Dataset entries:
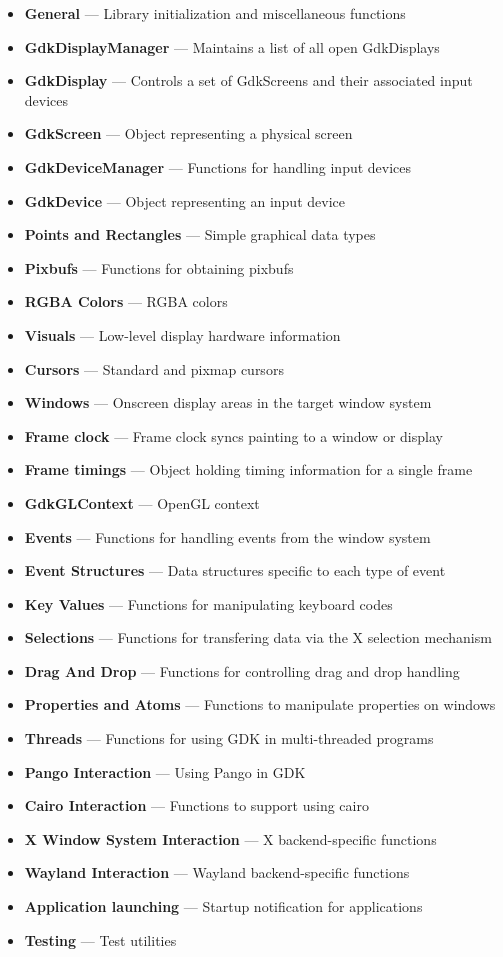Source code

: \documentclass[12pt]{article}
\begin{document}
\begin{itemize}
\begin{enumerate}[I]
\begin{itemize}
\item \textbf{General} — Library initialization and miscellaneous functions
\item \textbf{GdkDisplayManager} — Maintains a list of all open GdkDisplays
\item \textbf{GdkDisplay} — Controls a set of GdkScreens and their associated input devices
\item \textbf{GdkScreen} — Object representing a physical screen
\item \textbf{GdkDeviceManager} — Functions for handling input devices
\item \textbf{GdkDevice} — Object representing an input device
\item \textbf{Points and Rectangles} — Simple graphical data types
\item \textbf{Pixbufs} — Functions for obtaining pixbufs
\item \textbf{RGBA Colors} — RGBA colors
\item \textbf{Visuals} — Low-level display hardware information
\item \textbf{Cursors} — Standard and pixmap cursors
\item \textbf{Windows} — Onscreen display areas in the target window system
\item \textbf{Frame clock} — Frame clock syncs painting to a window or display
\item \textbf{Frame timings} — Object holding timing information for a single frame
\item \textbf{GdkGLContext} — OpenGL context
\item \textbf{Events} — Functions for handling events from the window system
\item \textbf{Event Structures} — Data structures specific to each type of event
\item \textbf{Key Values} — Functions for manipulating keyboard codes
\item \textbf{Selections} — Functions for transfering data via the X selection mechanism
\item \textbf{Drag And Drop} — Functions for controlling drag and drop handling
\item \textbf{Properties and Atoms} — Functions to manipulate properties on windows
\item \textbf{Threads} — Functions for using GDK in multi-threaded programs
\item \textbf{Pango Interaction} — Using Pango in GDK
\item \textbf{Cairo Interaction} — Functions to support using cairo
\item \textbf{X Window System Interaction} — X backend-specific functions
\item \textbf{Wayland Interaction} — Wayland backend-specific functions
\item \textbf{Application launching} — Startup notification for applications
\item \textbf{Testing} — Test utilities




\end{itemize}
\end{enumerate}
\end{itemize}
\end{document}
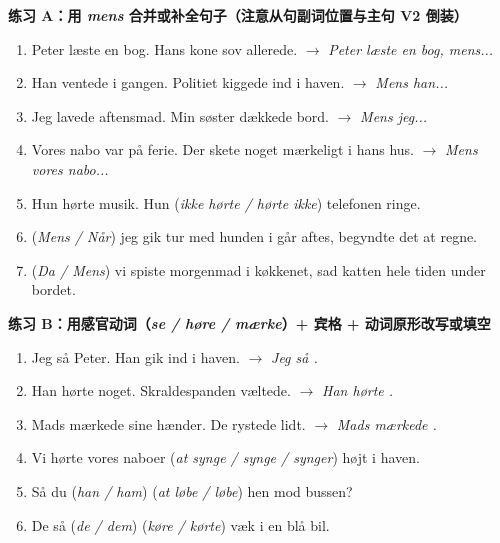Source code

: 
\textbf{练习 A：用 \textit{mens} 合并或补全句子（注意从句副词位置与主句 V2 倒装）}
\begin{enumerate}
  \item Peter læste en bog. Hans kone sov allerede. $\rightarrow$ \textit{Peter læste en bog, mens...}
  \item Han ventede i gangen. Politiet kiggede ind i haven. $\rightarrow$ \textit{Mens han...}
  \item Jeg lavede aftensmad. Min søster dækkede bord. $\rightarrow$ \textit{Mens jeg...}
  \item Vores nabo var på ferie. Der skete noget mærkeligt i hans hus. $\rightarrow$ \textit{Mens vores nabo...}
  \item Hun hørte musik. Hun \underline{\hspace{2.4cm}} (\textit{ikke hørte / hørte ikke}) telefonen ringe.
  \item \underline{\hspace{1.4cm}} (\textit{Mens / Når}) jeg gik tur med hunden i går aftes, begyndte det at regne.
  \item \underline{\hspace{1.4cm}} (\textit{Da / Mens}) vi spiste morgenmad i køkkenet, sad katten hele tiden under bordet.
\end{enumerate}

\textbf{练习 B：用感官动词（\textit{se / høre / mærke}）+ 宾格 + 动词原形改写或填空}
\begin{enumerate}
  \item Jeg så Peter. Han gik ind i haven. $\rightarrow$ \textit{Jeg så \underline{\hspace{2.8cm}}.}
  \item Han hørte noget. Skraldespanden væltede. $\rightarrow$ \textit{Han hørte \underline{\hspace{2.8cm}}.}
  \item Mads mærkede sine hænder. De rystede lidt. $\rightarrow$ \textit{Mads mærkede \underline{\hspace{2.8cm}}.}
  \item Vi hørte vores naboer \underline{\hspace{2.2cm}} (\textit{at synge / synge / synger}) højt i haven.
  \item Så du \underline{\hspace{1.4cm}} (\textit{han / ham}) \underline{\hspace{2.0cm}} (\textit{at løbe / løbe}) hen mod bussen?
  \item De så \underline{\hspace{1.4cm}} (\textit{de / dem}) \underline{\hspace{2.0cm}} (\textit{køre / kørte}) væk i en blå bil.
\end{enumerate}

• Aim of the exercise
In the entries, find every line holding "underline" and copy it.

• Solution to this exercise
  \item Hun hørte musik. Hun \underline{\hspace{2.4cm}} (\textit{ikke hørte / hørte ikke}) telefonen ringe.
  \item \underline{\hspace{1.4cm}} (\textit{Mens / Når}) jeg gik tur med hunden i går aftes, begyndte det at regne.
  \item \underline{\hspace{1.4cm}} (\textit{Da / Mens}) vi spiste morgenmad i køkkenet, sad katten hele tiden under bordet.
  \item Jeg så Peter. Han gik ind i haven. $\rightarrow$ \textit{Jeg så \underline{\hspace{2.8cm}}.}
  \item Han hørte noget. Skraldespanden væltede. $\rightarrow$ \textit{Han hørte \underline{\hspace{2.8cm}}.}
  \item Mads mærkede sine hænder. De rystede lidt. $\rightarrow$ \textit{Mads mærkede \underline{\hspace{2.8cm}}.}
  \item Vi hørte vores naboer \underline{\hspace{2.2cm}} (\textit{at synge / synge / synger}) højt i haven.
  \item Så du \underline{\hspace{1.4cm}} (\textit{han / ham}) \underline{\hspace{2.0cm}} (\textit{at løbe / løbe}) hen mod bussen?
  \item De så \underline{\hspace{1.4cm}} (\textit{de / dem}) \underline{\hspace{2.0cm}} (\textit{køre / kørte}) væk i en blå bil.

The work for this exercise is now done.